(segue) Al Consiglio Nazionale delle Corporazioni
(22 maggio 1924)
[Inizio scritto]

      Per fare la collaborazione di classe bisogna essere in due; bisogna che essa sia fatta con spirito di assoluta lealtà e da una parte e dall'altra. Perché altrimenti può accadere che sotto la specie nazionale si compia realmente opera antinazionale. Sono stato io a insistere presso Rossoni, che è l'anima del vostro movimento, ad insistere presso di lui sulla necessità che non si peggiorino le condizioni della massa operaia industriale, non solo, ma che, laddove le condizioni dell'industria lo consentono, esse siano migliorate.

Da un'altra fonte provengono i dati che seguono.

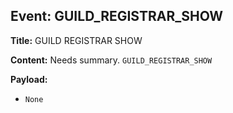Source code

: ## Event: GUILD_REGISTRAR_SHOW

**Title:** GUILD REGISTRAR SHOW

**Content:**
Needs summary.
`GUILD_REGISTRAR_SHOW`

**Payload:**
- `None`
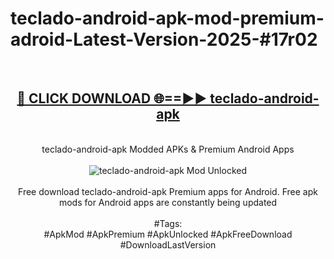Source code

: <h1>teclado-android-apk-mod-premium-adroid-Latest-Version-2025-#17r02</h1>
<br>
<div align="center">
<h2><a href="https://app.mediaupload.pro/?title=teclado-android-apk&ref=9" rel="nofollow">🔴 CLICK DOWNLOAD 🌐==►► teclado-android-apk</a></h2>
<br>
teclado-android-apk Modded APKs & Premium Android Apps
<br>
<br>
<a href="https://app.mediaupload.pro/?title=teclado-android-apk&ref=9" rel="nofollow" data-target="animated-image.originalLink"><img src="https://github.com/user-attachments/assets/0f9c940e-d8b0-45ae-aac7-cd30a18b3e1c" alt="teclado-android-apk Mod Unlocked" style="max-width: 100%; display: inline-block;" data-target="animated-image.originalImage"></a>
<br><br>
Free download teclado-android-apk Premium apps for Android. Free apk mods for Android apps are constantly being updated
<br><br>
#Tags:
<br>
#ApkMod #ApkPremium #ApkUnlocked #ApkFreeDownload #DownloadLastVersion
</div>
<br>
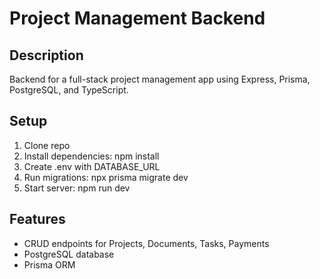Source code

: # Project Management Backend

## Description
Backend for a full-stack project management app using Express, Prisma, PostgreSQL, and TypeScript.

## Setup
1. Clone repo
2. Install dependencies: npm install
3. Create .env with DATABASE_URL
4. Run migrations: npx prisma migrate dev
5. Start server: npm run dev

## Features
- CRUD endpoints for Projects, Documents, Tasks, Payments
- PostgreSQL database
- Prisma ORM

      È troppo presto per dare un giudizio assoluto sulla ripresa industriale italiana: ci sono industrie che non hanno ancora superato il punto massimo della crisi, ma ve ne sono altre che questo punto hanno già superato. Ci sono delle industrie che realizzano già degli utili abbastanza notevoli. E perché? Perché la massa lavora di più. Secondo le confessioni dei grandi capitani di industria, oggi si è ritornati alla quantità di lavoro dell'anteguerra non solo, ma si è quasi ovunque ritornati alla stessa qualità di prima. È certo che i datori di lavoro utilizzano lo stato di pace sociale instaurato dal Governo fascista.
      Affermo con piena cognizione di causa e con coscienza tranquilla che gran parte delle industrie italiane non solo non sono forzate a peggiorare le sorti di coloro che contribuiscono alla elevazione della industria, ma sono in condizioni di migliorarle. Solo così la collaborazione di classe diventa una cosa seria.
      Vedo nel vostro ordine del giorno problemi che non possono essere affrontati senza una discussione piuttosto meticolosa. Ma, se mi è concesso di esprimere il mio parere, opino che sia opportuna la istituzione del grande palazzo delle Corporazioni in Roma; ritengo sia necessaria anche la fondazione di un quotidiano che rechi giornalmente la documentazione dell'attività corporativa del sindacalismo fascista.